The HEAD Block containins lines describing the nature of each field / column in the datatable. This expands on the key/value nature of the META and USER sections by allowing multiple rows for each "key". If a row is to be represented without an earlier one being present that row must be included but left blank. Trailing unused rows need not be included
00 | HEAD 01 | Field Names 02 | Field Types
The Field Names line is just a CSV formatted list of names, these act as the
Keys to identify each column, so must be unique in the row. Field names must
not begin with a digit or an underscore.
[Reserved Chars? . as object seperator, _ prefix for versioning?]
[Forbidden Chars? ,\/*-+]
CSVX 1.0 HEAD ID,Name,Age,Gender,Registered DATA 1,John,20,M,1 2,Jane,30,F,1 3,Dave,40,M,0An example CSVX stream with named columns
The Field Types line is a list of data types for each Field.
They are currently formatted as a single type-defining character followed by the number of bytes (NOT characters, in the case of UTF strings) to be used according to the following rules:
Field Types:
| Char | Default Bytecount | Description | Valid DATA Block Characters / Format |
|---|---|---|---|
| b | - | Bit (True / False) | [10] |
| c | - | Currency (Decimal) | [-0123456789.] |
| d | - | Date | ccyy-MM-dd |
| e | - | Epoch (Date + Time) | ccyy-MM-ddTHH:mm:ss.sss |
| f | - | Float | [-0123456789.E] |
| i | 4 | Integer | [-0123456789] |
| s | 32767 | String | CSV escaped |
| t | - | Time | HH:mm:ss.sss |
| u | 4 | Unsigned Integer | [0123456789] |
Field Type Examples
| Code | Description |
|---|---|
| s | A 32767 (max) character string |
| s0 | A 32767 (max) character string |
| s8 | An 8 (max) character string |
| u1 | A one byte unsigned integer (0 to 255) |
| i2 | A two byte signed integer (-32768 to 32767) |
Example:
CSVX 1.0 META Title,Customers HEAD ID,Name,Registered,Country u,s32,b,c2 DATA 1,John,1,GB 2,Jane,,DE 3,Dave,0,DENote that Jane's Registered flag is NULL.
The data section should be a straightforward CSV formatted table of data whose columns and data types are formatted as specified in the HEAD section if included.
Data should only use the "valid" characters as listed in that table and as such floating points should be expressed in the fashion 1.234E5 where the number of digits would be prohibitive to write. A CSVX stream may be parsed and re-rendered to show different encodings without preserving the original text provided no information is lost. The previous example may, therefore, be re-rendered as 123400 whilst still remaining conformant.

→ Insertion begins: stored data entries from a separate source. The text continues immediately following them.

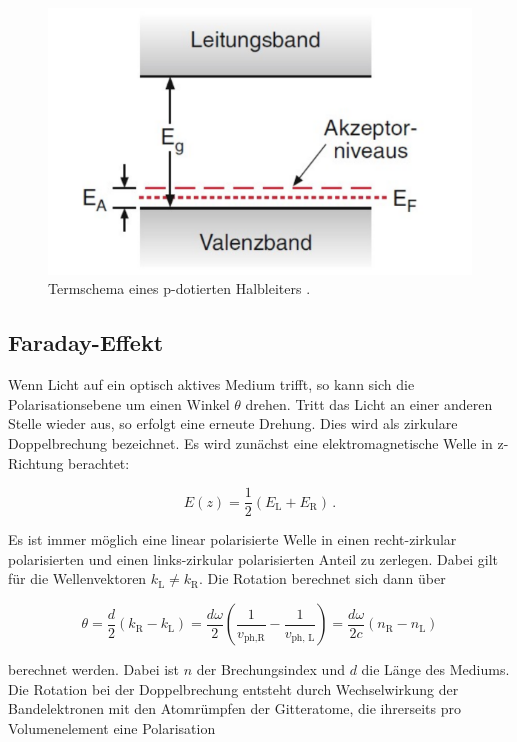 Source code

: \begin{figure}
    \centering
    \includegraphics[scale=0.3]{content/pdot.png}
    \caption{Termschema eines p-dotierten Halbleiters \cite{Dem}.}
    \label{fig:pdot}
\end{figure}

\subsection{Faraday-Effekt}

Wenn Licht auf ein optisch aktives Medium trifft, so kann sich die Polarisationsebene um einen Winkel $\theta$ drehen. Tritt das Licht an einer 
anderen Stelle wieder aus, so erfolgt eine erneute Drehung. Dies wird als zirkulare Doppelbrechung bezeichnet. Es wird zunächst eine 
elektromagnetische Welle in z-Richtung berachtet: 

\begin{equation*}
    E\left(z\right) = \frac{1}{2}\left(E_\text{L}+E_\text{R}\right)\,.
\end{equation*}

Es ist immer möglich eine linear polarisierte Welle in einen recht-zirkular polarisierten und einen links-zirkular polarisierten Anteil zu 
zerlegen. Dabei gilt für die Wellenvektoren $k_\text{L} \neq k_\text{R}$. Die Rotation berechnet sich dann über 

\begin{equation*}
    \theta = \frac{d}{2}\left(k_\text{R}-k_\text{L}\right) = \frac{d\omega}{2}\left(\frac{1}{v_\text{ph,R}}-\frac{1}{v_\text{ph, L}}\right) = \frac{d\omega}{2c}\left(n_\text{R}-n_\text{L}\right)
\end{equation*}

berechnet werden. Dabei ist $n$ der Brechungsindex und $d$ die Länge des Mediums. Die Rotation bei der Doppelbrechung entsteht 
durch Wechselwirkung der Bandelektronen mit den Atomrümpfen der Gitteratome, die ihrerseits pro Volumenelement eine Polarisation 

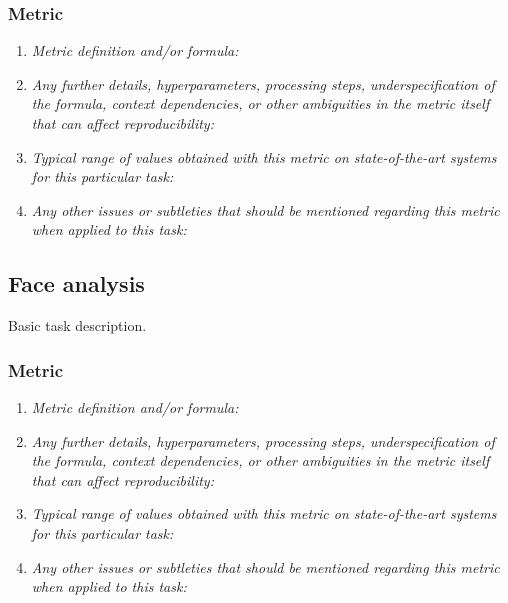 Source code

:\documentclass[a4paper,11pt]{article}
\begin{document}
        \subsubsection{Metric}
            \begin{enumerate}[label=\alph*.]
                \item \textit{Metric definition and/or formula:}
                \bigskip
                \item \textit{Any further details, hyperparameters, processing steps, underspecification of the formula, context dependencies, or other ambiguities in the metric itself that can affect reproducibility:}
                \bigskip
                \item \textit{Typical range of values obtained with this metric on state-of-the-art systems for this particular task:}
                \bigskip
                \item \textit{Any other issues or subtleties that should be mentioned regarding this metric when applied to this task:}
                \bigskip
            \end{enumerate}

    \subsection{Face analysis} \label{face_analysis}
        Basic task description.
        \subsubsection{Metric}
            \begin{enumerate}[label=\alph*.]
                \item \textit{Metric definition and/or formula:}
                \bigskip
                \item \textit{Any further details, hyperparameters, processing steps, underspecification of the formula, context dependencies, or other ambiguities in the metric itself that can affect reproducibility:}
                \bigskip
                \item \textit{Typical range of values obtained with this metric on state-of-the-art systems for this particular task:}
                \bigskip
                \item \textit{Any other issues or subtleties that should be mentioned regarding this metric when applied to this task:}
                \bigskip
            \end{enumerate}
\end{document}

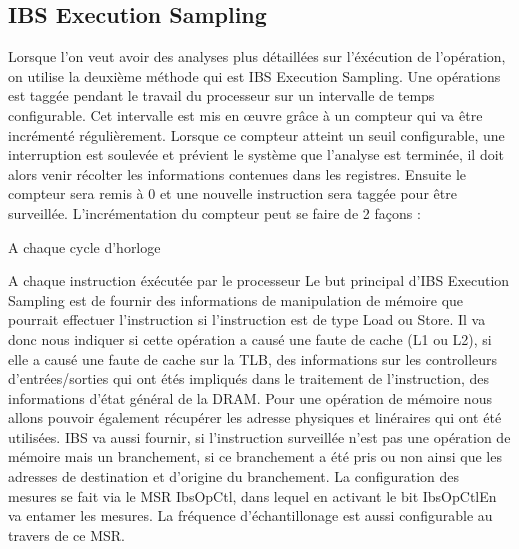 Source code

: 			\subsection{IBS Execution Sampling}
			Lorsque l'on veut avoir des analyses plus détaillées sur l'éxécution de l'opération, on utilise la deuxième méthode qui est IBS Execution Sampling. Une opérations est taggée pendant le travail du processeur sur un intervalle de temps configurable. Cet intervalle est mis en \oe uvre grâce à un compteur qui va être incrémenté régulièrement. Lorsque ce compteur atteint un seuil configurable, une interruption est soulevée et prévient le système que l'analyse est terminée, il doit alors venir récolter les informations contenues dans les registres. Ensuite le compteur sera remis à 0 et une nouvelle instruction sera taggée pour être surveillée. L'incrémentation du compteur peut se faire de 2 façons : 
			\bitem
				\item{A chaque cycle d'horloge}
				\item{A chaque instruction éxécutée par le processeur}
			\eitem
			Le but principal d'IBS Execution Sampling est de fournir des informations de manipulation de mémoire que pourrait effectuer l'instruction si l'instruction est de type Load ou Store. Il va donc nous indiquer si cette opération a causé une faute de cache (L1 ou L2), si elle a causé une faute de cache sur la TLB, des informations sur les controlleurs d'entrées/sorties qui ont étés impliqués dans le traitement de l'instruction, des informations d'état général de la DRAM. Pour une opération de mémoire nous allons pouvoir également récupérer les adresse physiques et linéraires qui ont été utilisées. IBS va aussi fournir, si l'instruction surveillée n'est pas une opération de mémoire mais un branchement, si ce branchement a été pris ou non ainsi que les adresses de destination et d'origine du branchement. La configuration des mesures se fait via le MSR IbsOpCtl, dans lequel en activant le bit IbsOpCtlEn va entamer les mesures. La fréquence d'échantillonage est aussi configurable au travers de ce MSR.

CSVX (in relation to computer data storage and transmission formats) and the contents of this document are copyright © 2008 Ric Hardacre BSc.
The author (Ric Hardacre) is not aware of any existing copyright or patents in any country which may be relevant in relation to this specification or the methods involved in the implementation of this specification. Therefore it is expected that this specification is freely implimentable by any developer for use in any software, commercial or otherwise. However the author does not offer protection against legal action arising due to implimentation of this specification nor does the author offer any warranties against data loss, damage or any other losses incurred by any means due to any implementation of this standard.
There are no licensing fees associated with using CSVX in any software. However the author reserves the right to require software that advertises an ability to process or handle CSVX data to comply with the specification as laid out here and may therefore require the removal of said advertising associated with said product if this is not demonstrably the case.
I don't believe that there are any copyrights or patents that cover CSVX, but I may be wrong, so please email me and let me know if you find any. In any case if you use CSVX and Bad Things happen to you, your data, property or pets then please don't blame me! You can write software that uses CSVX and yell it from the rooftops and plaster it all over your website, and it's OK if there's a bug in there that means it doesn't get things quite right - so long as you get around to fixing it. But if you attempt to Embrace and Extend CSVX I can tell you not to use the term "CSVX" anywhere in association with that software.